Since 2009, the MSP FAA air traffic control tower management revised and re-revised MSP procedures. The FAA’s stated purpose was to maintain minimum safe separations as often as possible (maximize runway use per hour) rather than less risky operations.
Intervals between operations at MSP as planned are unsafe or require more extensive controller/pilot training and attention to manage. An NTSB investigation determined this, and the FAA agreed to slow operations when needed. FAA is developing aircraft systems to avoid conflicts between R35 aborted approaches and R30L/R departures.

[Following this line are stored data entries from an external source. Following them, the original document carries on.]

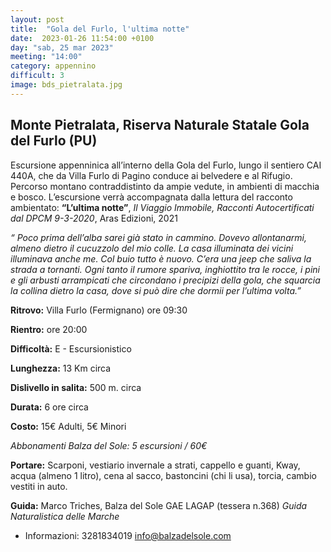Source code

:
 ```yaml
---
layout: post
title:  "Gola del Furlo, l'ultima notte"
date:  2023-01-26 11:54:00 +0100
day: "sab, 25 mar 2023"
meeting: "14:00"
category: appennino 
difficult: 3
image: bds_pietralata.jpg
---
```


## Monte Pietralata, Riserva Naturale Statale Gola del Furlo (PU)

Escursione appenninica all’interno della Gola del Furlo, lungo il sentiero CAI 440A, che da Villa Furlo di Pagino conduce ai belvedere e al Rifugio. Percorso montano contraddistinto da ampie vedute, in ambienti di macchia e bosco. L’escursione verrà accompagnata dalla lettura del racconto ambientato: **“L’ultima notte”**, *Il Viaggio Immobile, Racconti Autocertificati dal DPCM 9-3-2020*, Aras Edizioni, 2021

*“ Poco prima dell’alba sarei già stato in cammino. Dovevo
allontanarmi, almeno dietro il cucuzzolo del mio colle. La casa illuminata dei vicini illuminava
anche me. Col buio tutto è nuovo. C’era una jeep che saliva la strada a tornanti. Ogni tanto il
rumore spariva, inghiottito tra le rocce, i pini e gli arbusti arrampicati che circondano i
precipizi della gola, che squarcia la collina dietro la casa, dove si può dire che dormii per
l’ultima volta.”*


**Ritrovo:** Villa Furlo (Fermignano) ore 09:30

**Rientro:** ore 20:00 

**Difficoltà:** E - Escursionistico

**Lunghezza:** 13 Km circa

**Dislivello in salita:** 500 m. circa

**Durata:** 6 ore circa

**Costo:** 15€ Adulti, 5€ Minori

*Abbonamenti Balza del Sole: 5 escursioni / 60€*

**Portare:** Scarponi, vestiario invernale a strati, cappello e guanti, Kway, acqua (almeno 1 litro), cena al sacco, bastoncini (chi li usa), torcia, cambio vestiti in auto.

**Guida:** Marco Triches, Balza del Sole GAE LAGAP (tessera n.368)
*Guida Naturalistica delle Marche*
+ Informazioni:    3281834019    info@balzadelsole.com







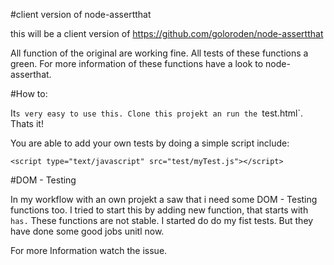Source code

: #client version of node-assertthat

this will be a client version of 
https://github.com/goloroden/node-assertthat

All function of the original are working fine. All tests of these functions a green. 
For more information of these functions have a look to node-asserthat.

#How to:

It`s very easy to use this. Clone this projekt an run the `test.html`.
Thats it!

You are able to add your own tests by doing a simple script include:
 ```
<script type="text/javascript" src="test/myTest.js"></script>
```

#DOM - Testing

In my workflow with an own projekt a saw that i need some DOM - Testing functions too. 
I tried to start this by adding new function, that starts with `has.` These functions are not stable. I started do do my fist tests.
But they have done some good jobs unitl now.

For more Information watch the issue.
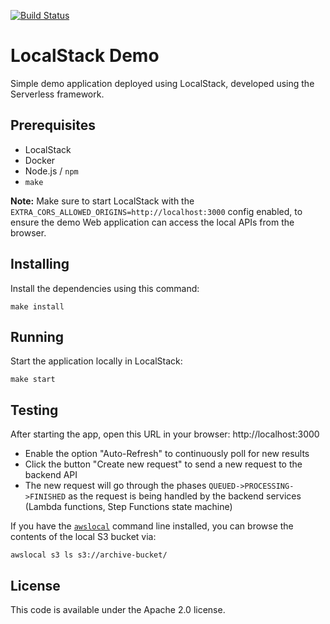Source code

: [![Build Status](https://travis-ci.org/localstack/localstack-demo.svg?branch=master)](https://travis-ci.org/whummer/localstack-demo)

# LocalStack Demo

Simple demo application deployed using LocalStack, developed using the Serverless framework.

## Prerequisites

* LocalStack
* Docker
* Node.js / `npm`
* `make`

**Note:** Make sure to start LocalStack with the `EXTRA_CORS_ALLOWED_ORIGINS=http://localhost:3000` config enabled, to ensure the demo Web application can access the local APIs from the browser.

## Installing

Install the dependencies using this command:
```
make install
```

## Running

Start the application locally in LocalStack:
```
make start
```

## Testing

After starting the app, open this URL in your browser: http://localhost:3000

* Enable the option "Auto-Refresh" to continuously poll for new results
* Click the button "Create new request" to send a new request to the backend API
* The new request will go through the phases `QUEUED->PROCESSING->FINISHED` as the request is being handled by the backend services (Lambda functions, Step Functions state machine)

If you have the [`awslocal`](https://github.com/localstack/awscli-local) command line installed, you can browse the contents of the local S3 bucket via:
```
awslocal s3 ls s3://archive-bucket/
```

## License

This code is available under the Apache 2.0 license.

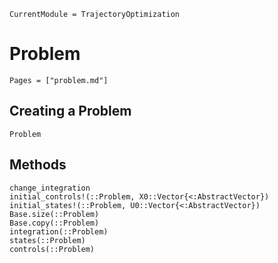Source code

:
 ```@meta
CurrentModule = TrajectoryOptimization
```

# Problem

```@contents
Pages = ["problem.md"]
```

## Creating a Problem
```@docs
Problem
```

## Methods
```@docs
change_integration
initial_controls!(::Problem, X0::Vector{<:AbstractVector})
initial_states!(::Problem, U0::Vector{<:AbstractVector})
Base.size(::Problem)
Base.copy(::Problem)
integration(::Problem)
states(::Problem)
controls(::Problem)
```
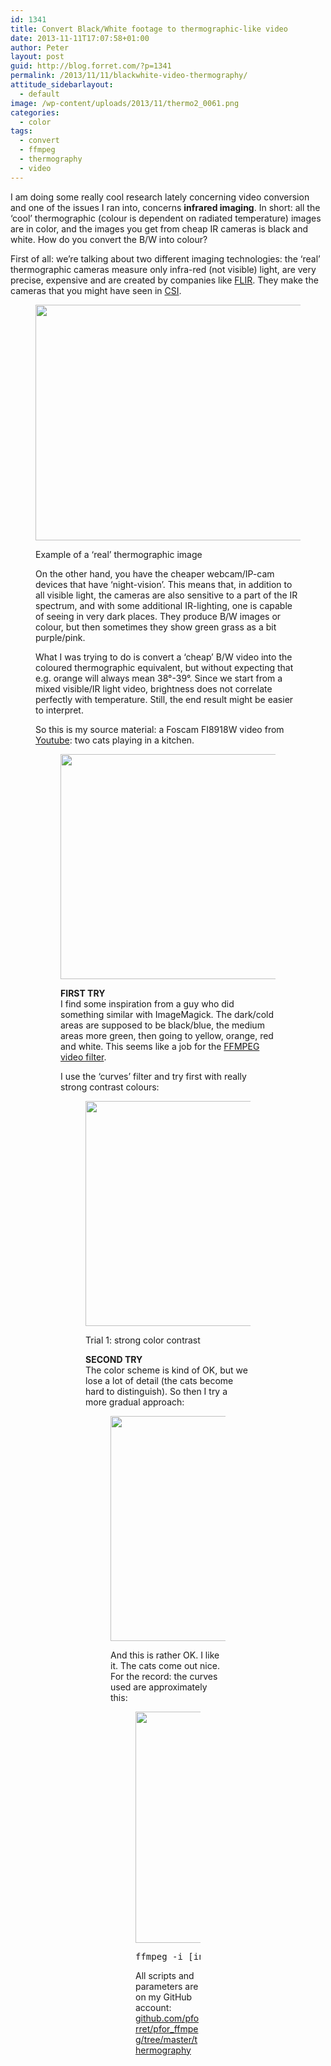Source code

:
 ```yaml
---
id: 1341
title: Convert Black/White footage to thermographic-like video
date: 2013-11-11T17:07:58+01:00
author: Peter
layout: post
guid: http://blog.forret.com/?p=1341
permalink: /2013/11/11/blackwhite-video-thermography/
attitude_sidebarlayout:
  - default
image: /wp-content/uploads/2013/11/thermo2_0061.png
categories:
  - color
tags:
  - convert
  - ffmpeg
  - thermography
  - video
---
```

I am doing some really cool research lately concerning video conversion and one of the issues I ran into, concerns **infrared imaging**. In short: all the &#8216;cool&#8217; thermographic (colour is dependent on radiated temperature) images are in color, and the images you get from cheap IR cameras is black and white. How do you convert the B/W into colour? 

First of all: we&#8217;re talking about two different imaging technologies: the &#8216;real&#8217; thermographic cameras measure only infra-red (not visible) light, are very precise, expensive and are created by companies like [FLIR](http://www.flir.com/). They make the cameras that you might have seen in [CSI](http://www.youtube.com/watch?v=o0eU-jR-POg). <figure class="wp-block-image size-large">

<img  width="500" height="377" src="http://blog.forret.com/wp-content/uploads/2013/11/example_flir1.jpg" alt="" class="wp-image-1342" srcset="https://blog.forret.com/wp-content/uploads/2013/11/example_flir1.jpg 500w, https://blog.forret.com/wp-content/uploads/2013/11/example_flir1-300x226.jpg 300w" sizes="(max-width: 500px) 100vw, 500px" /> <figcaption>Example of a &#8216;real&#8217; thermographic image</figcaption>  

On the other hand, you have the cheaper webcam/IP-cam devices that have &#8216;night-vision&#8217;. This means that, in addition to all visible light, the cameras are also sensitive to a part of the IR spectrum, and with some additional IR-lighting, one is capable of seeing in very dark places. They produce B/W images or colour, but then sometimes they show green grass as a bit purple/pink. 

What I was trying to do is convert a &#8216;cheap&#8217; B/W video into the coloured thermographic equivalent, but without expecting that e.g. orange will always mean 38°-39°. Since we start from a mixed visible/IR light video, brightness does not correlate perfectly with temperature. Still, the end result might be easier to interpret. 

So this is my source material: a Foscam FI8918W video from [Youtube](http://www.youtube.com/watch?v=Xvrcb5Pqam0): two cats playing in a kitchen. <figure class="wp-block-image size-large">

<img  width="480" height="360" src="http://blog.forret.com/wp-content/uploads/2013/11/thermo0_0061.png" alt="" class="wp-image-1343" srcset="https://blog.forret.com/wp-content/uploads/2013/11/thermo0_0061.png 480w, https://blog.forret.com/wp-content/uploads/2013/11/thermo0_0061-300x225.png 300w" sizes="(max-width: 480px) 100vw, 480px" />   

**FIRST TRY**  
I find some inspiration from a guy who did something similar with ImageMagick. The dark/cold areas are supposed to be black/blue, the medium areas more green, then going to yellow, orange, red and white. This seems like a job for the [FFMPEG video filter](http://ffmpeg.org/ffmpeg-filters.html).

I use the &#8216;curves&#8217; filter and try first with really strong contrast colours:<figure class="wp-block-image size-large is-resized">

<img  src="http://blog.forret.com/wp-content/uploads/2013/11/thermo1_0061.png" alt="" class="wp-image-1344" width="480" height="360" srcset="https://blog.forret.com/wp-content/uploads/2013/11/thermo1_0061.png 480w, https://blog.forret.com/wp-content/uploads/2013/11/thermo1_0061-300x225.png 300w" sizes="(max-width: 480px) 100vw, 480px" /> <figcaption>Trial 1: strong color contrast</figcaption>  

**SECOND TRY**  
The color scheme is kind of OK,&nbsp;but we lose a lot of detail (the cats become hard to distinguish). So then I try a more gradual approach: <figure class="wp-block-image size-large">

<img  width="480" height="360" src="http://blog.forret.com/wp-content/uploads/2013/11/thermo2_0061.png" alt="" class="wp-image-1345" srcset="https://blog.forret.com/wp-content/uploads/2013/11/thermo2_0061.png 480w, https://blog.forret.com/wp-content/uploads/2013/11/thermo2_0061-300x225.png 300w" sizes="(max-width: 480px) 100vw, 480px" />   

And this is rather OK. I like it. The cats come out nice. For the record: the curves used are approximately this: <figure class="wp-block-image size-large">

<img  width="701" height="370" src="http://blog.forret.com/wp-content/uploads/2013/11/bw_to_thermo1.jpg" alt="" class="wp-image-1346" srcset="https://blog.forret.com/wp-content/uploads/2013/11/bw_to_thermo1.jpg 701w, https://blog.forret.com/wp-content/uploads/2013/11/bw_to_thermo1-300x158.jpg 300w" sizes="(max-width: 701px) 100vw, 701px" />   

<pre class="wp-block-preformatted">ffmpeg -i [input file] -vf "curves=r='0.4/0 0.6/1':g='.25/1 .75/.5 .9/0 1/1':b='0/1 .25/0 .75/0 1/1'" -y [output file]</pre>

All scripts and parameters are on my GitHub account: [github.com/pforret/pfor_ffmpeg/tree/master/thermography](https://github.com/pforret/pfor_ffmpeg/tree/master/thermography)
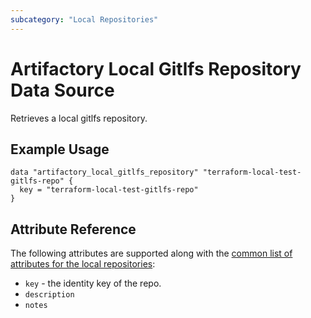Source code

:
 ```yaml
---
subcategory: "Local Repositories"
---
```


# Artifactory Local Gitlfs Repository Data Source

Retrieves a local gitlfs repository.

## Example Usage

```hcl
data "artifactory_local_gitlfs_repository" "terraform-local-test-gitlfs-repo" {
  key = "terraform-local-test-gitlfs-repo"
}
```

## Attribute Reference

The following attributes are supported along with the [common list of attributes for the local repositories](local.md):

* `key` - the identity key of the repo.
* `description`
* `notes`
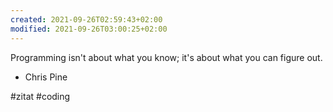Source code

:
 ```yaml
---
created: 2021-09-26T02:59:43+02:00
modified: 2021-09-26T03:00:25+02:00
---
```


Programming isn't about what you know; it's about what you can figure out.
- Chris Pine

#zitat #coding 
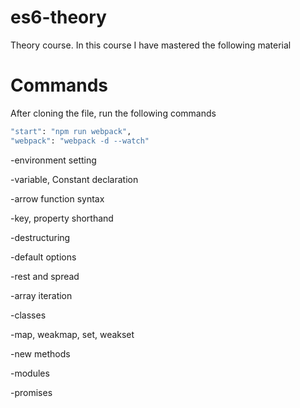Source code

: # es6-theory
Theory course. In this course I have mastered the following material

# Commands
After cloning the file, run the following commands
```sh
"start": "npm run webpack",
"webpack": "webpack -d --watch"
```
-environment setting

-variable, Constant declaration

-arrow function syntax

-key, property shorthand

-destructuring

-default options

-rest and spread

-array iteration

-classes

-map, weakmap, set, weakset

-new methods

-modules

-promises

While go-arounds are rare, they are also increasing. Most days, there are over 400 R30R/L departures and as many as 300 R35 arrivals per day at MSP, almost all at peak hours. It is likely that longer than minimum intervals between R30L/R operations (alternating arrivals and departures at peak hours) are required as a consequence. The actions are part of MSP Safety Risk Management, but audit reports are not readily available.
4. Understanding the Rules.
For the purposes of the AOEE, it is assumed that eventually most operations at MSP will be "automated" using Next Gen and PBN/RNAV technologies, and the increased noise exempted from EAW/EIS review under Public Law 112-95 and the extension thereof through early 2015. The exclusion does not apply to carbon or sub-micron particulate matter emissions, which are regulated through international treaties and agreements.
Even if the needed Air Traffic Control systems were deployed, the eventual flight routes may be based on different schedules, less needed or less costly capacity, or other reasonable alternatives that accomplish the same goals at less cost and equal or less environmental impact as required by 40 CFR 1502.14(a).
The national purposes of more concentrated operations at MSP are not tied to U. S. air transportation needs by law, but by selecting MSP, in spite of its small site in a developed urban setting, as one of 32 to 35 major hubs for connecting flight routes.
A decision to reduce accident risk by increasing intervals would be lawful as well as prudent and frugal. Peak hour schedules already exceeded safe capacity when an off-peak near-mid-air collision occurred showing some of the limitations imposed without more automation (or more controller hours).